REQUIREMENT:
Transcribe the following entries word for word; no picture is to appear in the copy.

GIVEN RECORDS:
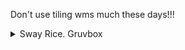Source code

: Don't use tiling wms much these days!!!

<details>
<summary>Sway Rice. Gruvbox</summary>
  
![20240525_22h41m59s_grim](https://github.com/rutwikhdev/dotfiles/assets/50401596/c9d76c64-94a9-4d9b-bd65-a9bbe542e1d4)
![20240525_22h41m07s_grim](https://github.com/rutwikhdev/dotfiles/assets/50401596/59608149-8624-4840-a576-f490ae6704f4)
![20240525_23h00m14s_grim](https://github.com/rutwikhdev/dotfiles/assets/50401596/79b0675b-f842-43fe-a290-bf8c2e5747e1)
![20240525_22h41m17s_grim](https://github.com/rutwikhdev/dotfiles/assets/50401596/815890e0-ab61-40d9-b0a0-2db2f2f3180e)

</details>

OUTPUT FOR THIS TASK:
Source code

: Don't use tiling wms much these days!!!

<details>
<summary>Sway Rice. Gruvbox</summary>
  
![20240525_22h41m59s_grim](https://github.com/rutwikhdev/dotfiles/assets/50401596/c9d76c64-94a9-4d9b-bd65-a9bbe542e1d4)
![20240525_22h41m07s_grim](https://github.com/rutwikhdev/dotfiles/assets/50401596/59608149-8624-4840-a576-f490ae6704f4)
![20240525_23h00m14s_grim](https://github.com/rutwikhdev/dotfiles/assets/50401596/79b0675b-f842-43fe-a290-bf8c2e5747e1)
![20240525_22h41m17s_grim](https://github.com/rutwikhdev/dotfiles/assets/50401596/815890e0-ab61-40d9-b0a0-2db2f2f3180e)

</details>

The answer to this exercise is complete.